Frictional shear stress of ZnO nanowires on natural and pyrolytic graphite substrates

Abstract

The friction behaviour of ZnO nanowires on natural graphite (NG) and highly oriented pyrolytic graphite (HOPG) substrates was tested in ambient conditions by use of optical microscopy based nanomanipulation. Nanowires on the step-free and waviness-free NG substrate exhibit a diameter-independent nominal frictional shear stress of 0.48 MPa, and this provides a benchmark for studying how the surface topography of graphite influences nanowire friction. Nanowires on the HOPG substrate present a significant diameter-dependent frictional shear stress, increasing from 0.25 to 2.78 MPa with the decrease of nanowire diameter from 485 to 142 nm. The waviness of HOPG has a limited effect on the nanowire friction, as a nanowire can fully conform to the substrate. The surface steps on the HOPG can significantly enhance the nanowire friction and lead to a much higher frictional shear stress than that on NG due to mechanical blocking and the presence of a Schwoebel barrier at step edges.
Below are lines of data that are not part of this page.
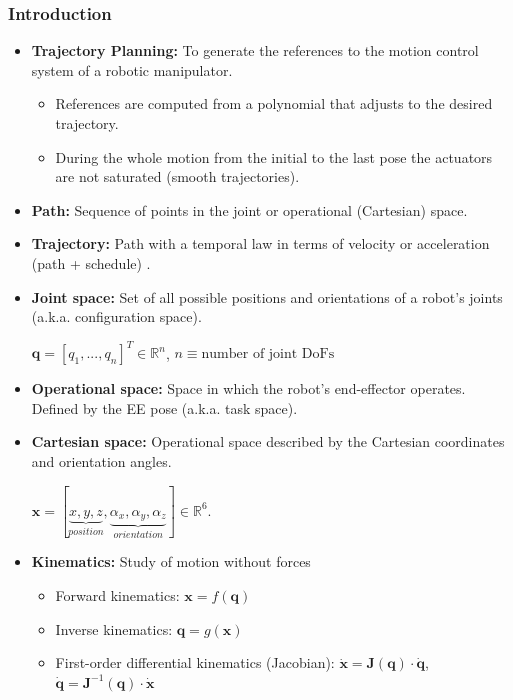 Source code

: \documentclass[10pt, aspectratio=169]{beamer}
\theoremstyle{remark}
\theoremstyle{definition}
\begin{document}
\begin{frame}[allowframebreaks]
\frametitle{Introduction}
	\begin{itemize}
    
	    \item \textbf{Trajectory Planning:} To generate the references to the motion control system of a robotic manipulator.
        \begin{itemize}
            \item References are computed from a polynomial that adjusts to the desired trajectory.
            \item During the whole motion from the initial to the last pose the actuators are not saturated (smooth trajectories).
        \end{itemize}
        
    \item \textbf{Path:} Sequence of points in the joint or operational (Cartesian) space. 
    
    \item \textbf{Trajectory:} Path with a temporal law in terms of velocity or acceleration (path + schedule) \cite{paths_and_trajectories}.
    
    \item \textbf{Joint space:} Set of all possible positions and orientations of a robot's joints (a.k.a. configuration space).
    
    $\mathbf{q} = [q_1, ..., q_n ]^T \in \mathbb{R}^n$, $n \equiv \textrm{number of joint DoFs}$ 

    \framebreak
    
    \item \textbf{Operational space:} Space in which the robot's end-effector operates. Defined by the EE pose (a.k.a. task space).

    \item \textbf{Cartesian space:} Operational space described by the Cartesian coordinates and orientation angles.
    
    $\mathbf{x} = [\underbrace{x, y, z}_{position}, \underbrace{\alpha_x, \alpha_y, \alpha_z}_{orientation}] \in \mathbb{R}^6$.

    \item \textbf{Kinematics:} Study of motion without forces

    \begin{itemize}
        \item Forward kinematics: $\mathbf{x} = f(\mathbf{q})$
        \item Inverse kinematics: $\mathbf{q} = g(\mathbf{x})$
        \item First-order differential kinematics (Jacobian): $\mathbf{\dot{x}} = \mathbf{J}(\mathbf{q}) \cdot \mathbf{\dot{q}}$, \hspace{0.2cm} $\mathbf{\dot{q}} = \mathbf{J}^{-1}(\mathbf{q}) \cdot \mathbf{\dot{x}}$
    \end{itemize}
    

\end{itemize}
\end{frame}
\end{document}
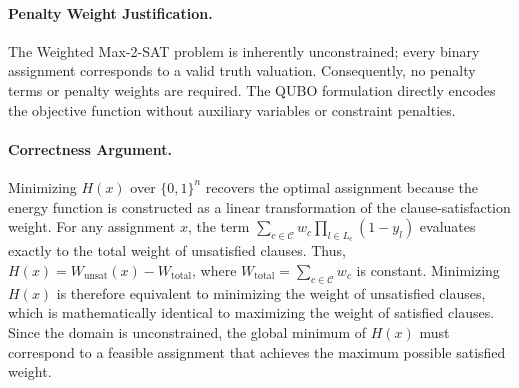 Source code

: \documentclass[12pt]{article}
\begin{document}
\paragraph{Penalty Weight Justification.}
The Weighted Max-2-SAT problem is inherently unconstrained; every binary assignment corresponds to a valid truth valuation. Consequently, no penalty terms or penalty weights are required. The QUBO formulation directly encodes the objective function without auxiliary variables or constraint penalties.

\paragraph{Correctness Argument.}
Minimizing $H(x)$ over $\{0,1\}^n$ recovers the optimal assignment because the energy function is constructed as a linear transformation of the clause-satisfaction weight. For any assignment $x$, the term $\sum_{c \in \mathcal{C}} w_c \prod_{l \in L_c} (1-y_l)$ evaluates exactly to the total weight of unsatisfied clauses. Thus, $H(x) = W_{\text{unsat}}(x) - W_{\text{total}}$, where $W_{\text{total}} = \sum_{c \in \mathcal{C}} w_c$ is constant. Minimizing $H(x)$ is therefore equivalent to minimizing the weight of unsatisfied clauses, which is mathematically identical to maximizing the weight of satisfied clauses. Since the domain is unconstrained, the global minimum of $H(x)$ must correspond to a feasible assignment that achieves the maximum possible satisfied weight.
\end{document}
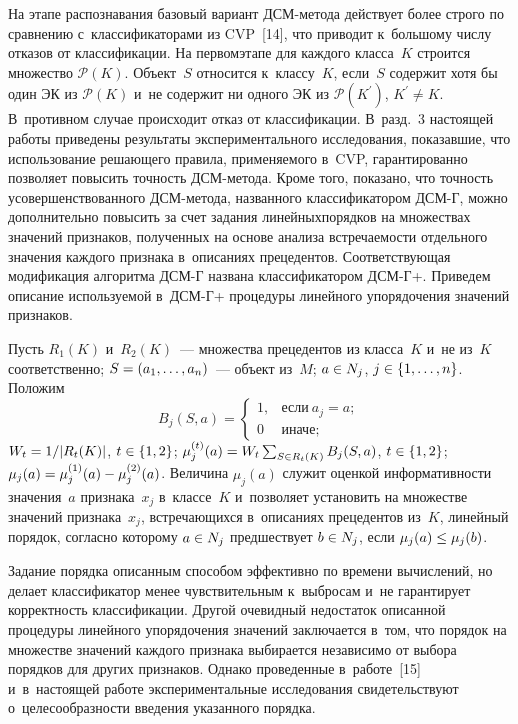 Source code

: \begin{multicols}{2}
  На этапе распознавания базовый вариант ДСМ-ме\-то\-да действует более 
строго по сравнению с~классификаторами из CVP~[14], что приводит 
к~большому числу отказов от классификации. На первом\linebreak этапе для каждого 
класса~$K$ строится множество $\mathcal{P}(K)$. Объект~$S$ относится 
к~классу~$K$, если~$S$ содержит хотя бы один ЭК из $\mathcal{P}(K)$ и~не 
содержит ни одного ЭК из $\mathcal{P}(K^\prime)$, $K^\prime\not= K$. 
В~противном случае происходит отказ от классификации. В~разд.~3 настоящей 
работы приведены результаты экспериментального исследования, показавшие, 
что использование решающего правила, применяемого в~CVP, гарантированно 
позволяет повысить точность ДСМ-ме\-то\-да. Кроме того, показано, что\linebreak 
точ\-ность усовершенствованного ДСМ-ме\-то\-да, названного классификатором 
\mbox{ДСМ-Г}, мож\-но дополнительно повысить за счет задания \mbox{линейных}\linebreak порядков на 
множествах значений признаков, полученных на основе анализа встре\-ча\-емости 
отдельного значения каждого признака в~описаниях \mbox{прецедентов}. 
Со\-от\-вет\-ст\-ву\-ющая \mbox{модификация} алгоритма \mbox{ДСМ-Г} названа классификатором 
\mbox{ДСМ-Г+}. Приведем описание используемой в~\mbox{ДСМ-Г+} процедуры линейного 
упорядочения значений при\-зна\-ков. 
{ %

}
  
  Пусть $R_1(K)$ и~$R_2(K)$~--- множества прецедентов из класса~$K$ и~не 
из~$K$ соответственно; $S\hm= (a_1,\ldots , a_n)$~--- объект из~$M$; $a\hm\in 
N_j$, $j\hm\in \{1, \ldots,n\}$. Положим 
$$
B_j(S,a)=
\begin{cases}
1, &\mbox{если}\  a_j=a;\\
0 &\mbox{иначе};
\end{cases}
$$
 $W_t\hm= 1/\vert R_t(K)\vert$, $t\hm\in \{1,2\}$; 
$\mu_j^{(t)}(a)\hm= W_t\sum\nolimits_{S\in R_t(K)} B_j(S,a)$, $t\hm\in \{1,2\}$; 
$\mu_j(a)\hm= \mu_j^{(1)}(a)\hm- \mu_j^{(2)}(a)$. Величина $\mu_j(a)$ служит 
оценкой информативности значения~$a$ признака~$x_j$ в~классе~$K$\linebreak 
и~позволяет установить на множестве значений признака~$x_j$, 
встречающихся в~описаниях прецедентов из~$K$, линейный порядок, согласно 
которому $a\hm\in N_j$ предшествует $b\hm\in N_j$, если $\mu_j(a)\hm\leq 
\mu_j(b)$.
  
  Задание порядка описанным способом эффективно по времени вычислений, 
но делает классификатор менее чувствительным к~выбросам и~не гарантирует 
корректность классификации. Другой очевидный недостаток описанной 
процедуры линейного упорядочения значений заключается в~том, что порядок 
на множестве значений каждого признака выбирается независимо от выбора 
порядков для других признаков. Однако проведенные в~работе~[15] 
и~в~настоящей работе экспериментальные исследования свидетельствуют 
о~целесообразности введения указанного порядка.


\end{multicols}
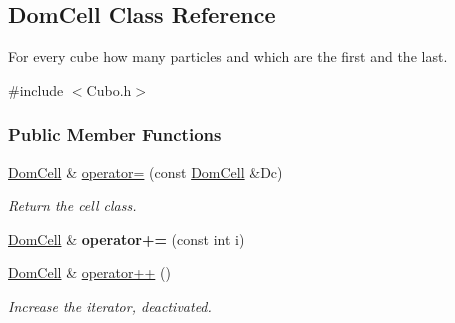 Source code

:\hypertarget{classDomCell}{}\subsection{Dom\+Cell Class Reference}
\label{classDomCell}


For every cube how many particles and which are the first and the last.  




{\ttfamily \#include $<$Cubo.\+h$>$}

\subsubsection*{Public Member Functions}
\begin{DoxyCompactItemize}
\item 
\hyperlink{classDomCell}{Dom\+Cell} \& \hyperlink{classDomCell_adc9b4853c13b6aeef8c0100c42ca2ec2}{operator=} (const \hyperlink{classDomCell}{Dom\+Cell} \&Dc)\hypertarget{classDomCell_adc9b4853c13b6aeef8c0100c42ca2ec2}{}\label{classDomCell_adc9b4853c13b6aeef8c0100c42ca2ec2}

\begin{DoxyCompactList}\small\item\em Return the cell class. \end{DoxyCompactList}\item 
\hyperlink{classDomCell}{Dom\+Cell} \& {\bfseries operator+=} (const int i)\hypertarget{classDomCell_ae3b231faf50835be1440642d5eca0269}{}\label{classDomCell_ae3b231faf50835be1440642d5eca0269}

\item 
\hyperlink{classDomCell}{Dom\+Cell} \& \hyperlink{classDomCell_ab51a086364b690c5a35890cc25d2ae1e}{operator++} ()\hypertarget{classDomCell_ab51a086364b690c5a35890cc25d2ae1e}{}\label{classDomCell_ab51a086364b690c5a35890cc25d2ae1e}

\begin{DoxyCompactList}\small\item\em Increase the iterator, deactivated. \end{DoxyCompactList}\end{DoxyCompactItemize}

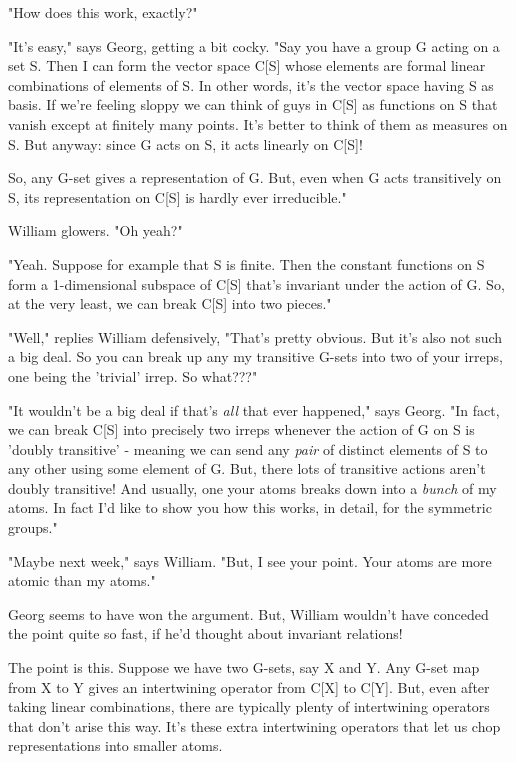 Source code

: "How does this work, exactly?" 

"It's easy," says Georg, getting a bit cocky.  "Say you
have a group G acting on a set S.  Then I can form the vector space
C[S] whose elements are formal linear combinations of elements of S.
In other words, it's the vector space having S as basis.  If we're
feeling sloppy we can think of guys in C[S] as functions on S that
vanish except at finitely many points.  It's better to think of them
as measures on S.  But anyway: since G acts on S, it acts linearly on
C[S]!

So, any G-set gives a representation of G.  But, even when G acts
transitively on S, its representation on C[S] is hardly ever irreducible."

William glowers.  "Oh yeah?"

"Yeah.  Suppose for example that S is finite.  Then the constant functions 
on S form a 1-dimensional subspace of C[S] that's invariant under the 
action of G.  So, at the very least, we can break C[S] into two pieces."

"Well," replies William defensively, "That's pretty obvious.  But it's
also not such a big deal.  So you can break up any my transitive G-sets 
into two of your irreps, one being the 'trivial' irrep.  So what???"

"It wouldn't be a big deal if that's \emph{all} that ever
happened," says Georg.  "In fact, we can break C[S] into
precisely two irreps whenever the action of G on S is 'doubly transitive'
- meaning we can send any \emph{pair} of distinct elements of S to any
other using some element of G.  But, there lots of transitive actions
aren't doubly transitive!  And usually, one your atoms breaks down
into a \emph{bunch} of my atoms.  In fact I'd like to show you how this
works, in detail, for the symmetric groups."

"Maybe next week," says William.  "But, I see your
point.  Your atoms are more atomic than my atoms."

Georg seems to have won the argument.  But, William wouldn't have 
conceded the point quite so fast, if he'd thought about invariant 
relations!

The point is this.  Suppose we have two G-sets, say X and Y.  Any 
G-set map from X to Y gives an intertwining operator from C[X] to C[Y].  
But, even after taking linear combinations, there are typically 
plenty of intertwining operators that don't arise this way.  It's
these extra intertwining operators that let us chop representations 
into smaller atoms.


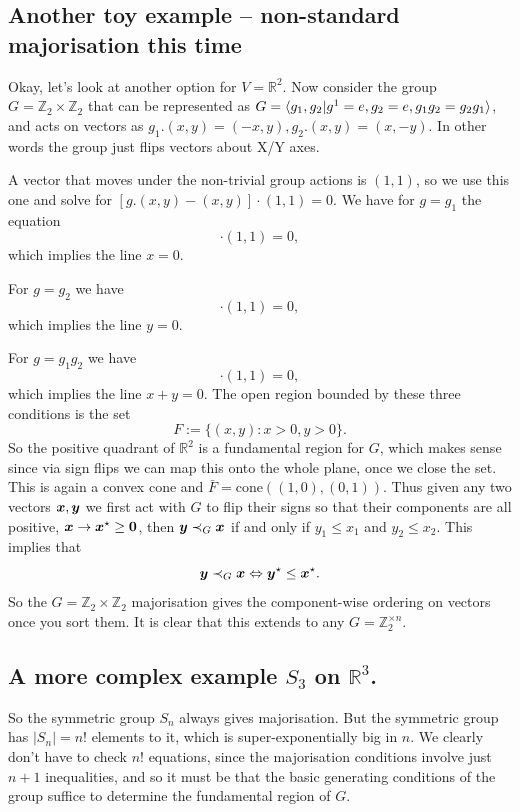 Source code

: \documentclass[pra,
aps,
twocolumn,
superscriptaddress,
groupedaddress,
nofootinbib,
reprint
]{revtex4-1}
\begin{document}
\subsection{Another toy example -- non-standard majorisation this time}
Okay, let's look at another option for $V=\mathbb{R}^2$. Now consider the group $G=\mathbb{Z}_2 \times \mathbb{Z}_2$ that can be represented as $G=\langle g_1,g_2 | g^1=e, g_2 = e, g_1g_2 = g_2g_1\rangle$, and acts on vectors as $g_1.(x,y) = (-x,y), g_2.(x,y)=(x,-y)$. In other words the group just flips vectors about X/Y axes.

A vector that moves under the non-trivial group actions is $(1,1)$, so we use this one and solve for $[g.(x,y) - (x,y)] \cdot (1,1) = 0$. We have for $g = g_1$ the equation
\begin{equation}
[(-x,y) - (x,y)]\cdot (1,1) = 0,
\end{equation}
which implies the line $x=0$.

For $g=g_2$ we have
\begin{equation}
[(x,-y) - (x,y)]\cdot (1,1) = 0,
\end{equation}
which implies the line $y=0$.

For $g=g_1g_2$ we have
\begin{equation}
[(-x,-y) - (x,y)]\cdot (1,1) = 0,
\end{equation}
which implies the line $x+y=0$. The open region bounded by these three conditions is the set
\begin{equation}
F := \{ (x,y) : x>0, y>0\}.
\end{equation}
So the positive quadrant of $\mathbb{R}^2$ is a fundamental region for $G$, which makes sense since via sign flips we can map this onto the whole plane, once we close the set. This is again a convex cone and $\bar{F} = \mbox{cone}((1,0), (0,1))$. Thus given any two vectors $\boldsymbol{x},\boldsymbol{y}$ we first act with $G$ to flip their signs so that their components are all positive, $\boldsymbol{x} \rightarrow \boldsymbol{x}^\star\ge \mathbf{0}$, then $\boldsymbol{y} \prec_G \boldsymbol{x}$ if and only if $y_1 \le x_1$ and $y_2 \le x_2$. This implies that 
\begin{equation}
\boldsymbol{y} \prec_G \boldsymbol{x} \Leftrightarrow \boldsymbol{y}^\star \le \boldsymbol{x}^\star. 
\end{equation}
So the $G=\mathbb{Z}_2 \times \mathbb{Z}_2$ majorisation gives the component-wise ordering on vectors once you sort them. It is clear that this extends to any $G=\mathbb{Z}_2^{\times n}$.
\subsection{A more complex example $S_3$ on $\mathbb{R}^3$.}
So the symmetric group $S_n$ always gives majorisation. But the symmetric group has $|S_n| = n!$ elements to it, which is super-exponentially big in $n$. We clearly don't have to check $n!$ equations, since the majorisation conditions involve just $n+1$ inequalities, and so it must be that the basic generating conditions of the group suffice to determine the fundamental region of $G$.
\end{document}
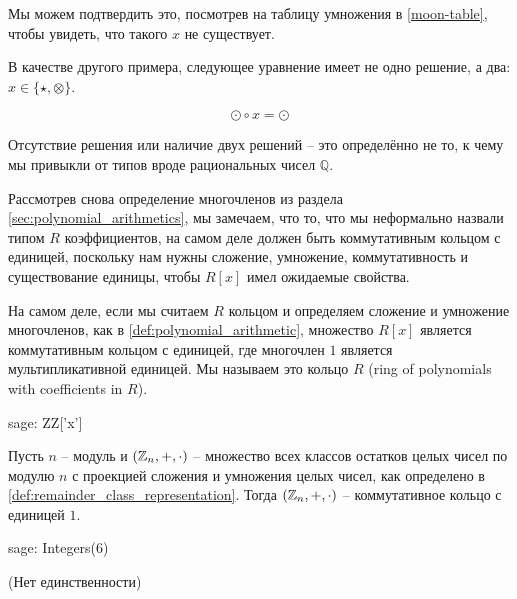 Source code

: \begin{example}
Мы можем подтвердить это, посмотрев на таблицу умножения в \eqref{moon-table}, чтобы увидеть, что такого $x$ не существует.

В качестве другого примера, следующее уравнение имеет не одно решение, а два: $x\in\{\star, \otimes\}$.

\begin{equation}
\odot \circ x = \odot
\end{equation}

Отсутствие решения или наличие двух решений -- это определённо не то, к чему мы привыкли от типов вроде рациональных чисел $\mathbb{Q}$.
\end{example}

\begin{example} Рассмотрев снова определение многочленов из раздела \ref{sec:polynomial_arithmetics}, мы замечаем, что то, что мы неформально назвали типом $R$ коэффициентов, на самом деле должен быть коммутативным кольцом с единицей, поскольку нам нужны сложение, умножение, коммутативность и существование единицы, чтобы $R[x]$ имел ожидаемые свойства.

На самом деле, если мы считаем $R$ кольцом и определяем сложение и умножение многочленов, как в \eqref{def:polynomial_arithmetic}, множество $R[x]$ является коммутативным кольцом с единицей, где многочлен $1$ является мультипликативной единицей. Мы называем это кольцо  $R$ (ring of polynomials with coefficients in $R$).
\begin{sagecommandline}
sage: ZZ['x']
\end{sagecommandline}
\end{example}
\begin{example}
\label{def:ring_of_mod_n_arithmetics}
 Пусть $n$ -- модуль и $(\Z_n,+,\cdot)$ -- множество всех классов остатков целых чисел по модулю $n$ с проекцией сложения и умножения целых чисел, как определено в \secname \ref{def:remainder_class_representation}. Тогда $(\Z_n,+,\cdot)$ -- коммутативное кольцо с единицей $1$.
\begin{sagecommandline}
sage: Integers(6)
\end{sagecommandline}
\end{example}
\begin{example}
 (Нет единственности)
\end{example}

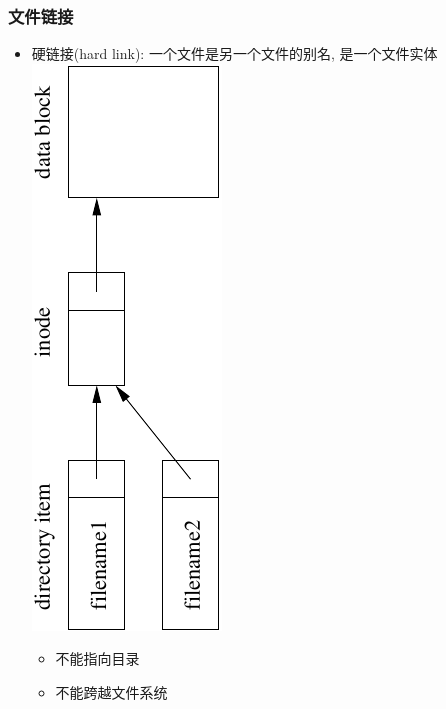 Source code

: \documentclass[compress]{beamer}
\begin{document}
\begin{frame}
\frametitle{文件链接}

\begin{itemize}
\item 硬链接(hard link): 一个文件是另一个文件的别名, 是一个文件实体
\includegraphics[scale=1.0,angle=-90]{ln.pdf}
\begin{itemize}
\item 不能指向目录
\item 不能跨越文件系统
\end{itemize}

\end{itemize}


\end{frame}
\end{document}
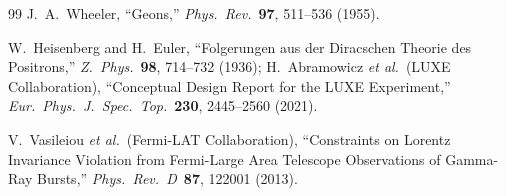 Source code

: \documentclass[11pt,a4paper]{article}
\begin{document}
\begin{thebibliography}{99}
J.~A.~Wheeler, ``Geons,'' \emph{Phys.\ Rev.}\ \textbf{97}, 511--536 (1955).

W.~Heisenberg and H.~Euler, ``Folgerungen aus der Diracschen Theorie des Positrons,'' \emph{Z.\ Phys.}\ \textbf{98}, 714--732 (1936); H.~Abramowicz \emph{et al.}\ (LUXE Collaboration), ``Conceptual Design Report for the LUXE Experiment,'' \emph{Eur.\ Phys.\ J.\ Spec.\ Top.}\ \textbf{230}, 2445--2560 (2021).

V.~Vasileiou \emph{et al.}\ (Fermi-LAT Collaboration), ``Constraints on Lorentz Invariance Violation from Fermi-Large Area Telescope Observations of Gamma-Ray Bursts,'' \emph{Phys.\ Rev.\ D}\ \textbf{87}, 122001 (2013).

\end{thebibliography}
\end{document}
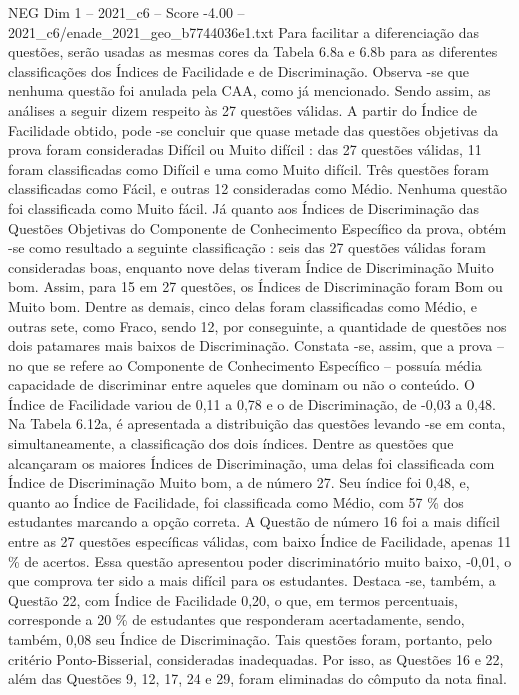 \begin{textsample}{NEG Dim 1 – 2021\_c6 – Score -4.00 – 2021\_c6/enade\_2021\_geo\_b7744036e1.txt}
Para facilitar a diferenciação das questões, serão usadas as mesmas cores da Tabela 6.8a e 6.8b para as diferentes classificações dos Índices de Facilidade e de Discriminação.
Observa -se que nenhuma questão foi anulada pela CAA, como já mencionado.
Sendo assim, as análises a seguir dizem respeito às 27 questões válidas.
A partir do Índice de Facilidade obtido, pode -se concluir que quase metade das questões objetivas da prova foram consideradas Difícil ou Muito difícil : das 27 questões válidas, 11 foram classificadas como Difícil e uma como Muito difícil.
Três questões foram classificadas como Fácil, e outras 12 consideradas como Médio.
Nenhuma questão foi classificada como Muito fácil.
Já quanto aos Índices de Discriminação das Questões Objetivas do Componente de Conhecimento Específico da prova, obtém -se como resultado a seguinte classificação : seis das 27 questões válidas foram consideradas boas, enquanto nove delas tiveram Índice de Discriminação Muito bom.
Assim, para 15 em 27 questões, os Índices de Discriminação foram Bom ou Muito bom.
Dentre as demais, cinco delas foram classificadas como Médio, e outras sete, como Fraco, sendo 12, por conseguinte, a quantidade de questões nos dois patamares mais baixos de Discriminação.
Constata -se, assim, que a prova – no que se refere ao Componente de Conhecimento Específico – possuía média capacidade de discriminar entre aqueles que dominam ou não o conteúdo.
O Índice de Facilidade variou de 0,11 a 0,78 e o de Discriminação, de -0,03 a 0,48.
Na Tabela 6.12a, é apresentada a distribuição das questões levando -se em conta, simultaneamente, a classificação dos dois índices.
Dentre as questões que alcançaram os maiores Índices de Discriminação, uma delas foi classificada com Índice de Discriminação Muito bom, a de número 27.
Seu índice foi 0,48, e, quanto ao Índice de Facilidade, foi classificada como Médio, com 57 \% dos estudantes marcando a opção correta.
A Questão de número 16 foi a mais difícil entre as 27 questões específicas válidas, com baixo Índice de Facilidade, apenas 11 \% de acertos.
Essa questão apresentou poder discriminatório muito baixo, -0,01, o que comprova ter sido a mais difícil para os estudantes.
Destaca -se, também, a Questão 22, com Índice de Facilidade 0,20, o que, em termos percentuais, corresponde a 20 \% de estudantes que responderam acertadamente, sendo, também, 0,08 seu Índice de Discriminação.
Tais questões foram, portanto, pelo critério Ponto-Bisserial, consideradas inadequadas.
Por isso, as Questões 16 e 22, além das Questões 9, 12, 17, 24 e 29, foram eliminadas do cômputo da nota final.

\end{textsample}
The surface steps, however, can also generate small wedge-shaped gaps between a nanowire and substrate, and thus reduce the nanowire friction. With the decrease in nanowire diameter, the capacity for the nanowire to better conform to the substrate reduces the length of the wedge-shaped gaps, leading to the observed increase in nanowire friction. The results have improved our understanding of the unique friction behaviour of nanowires. Such an improved understanding is expected to benefit the design and operation of nanowire-friction-based devices, including bio-inspired fibrillar adhesives, soft grippers, rotary nanomotors, and triboelectric nanogenerators.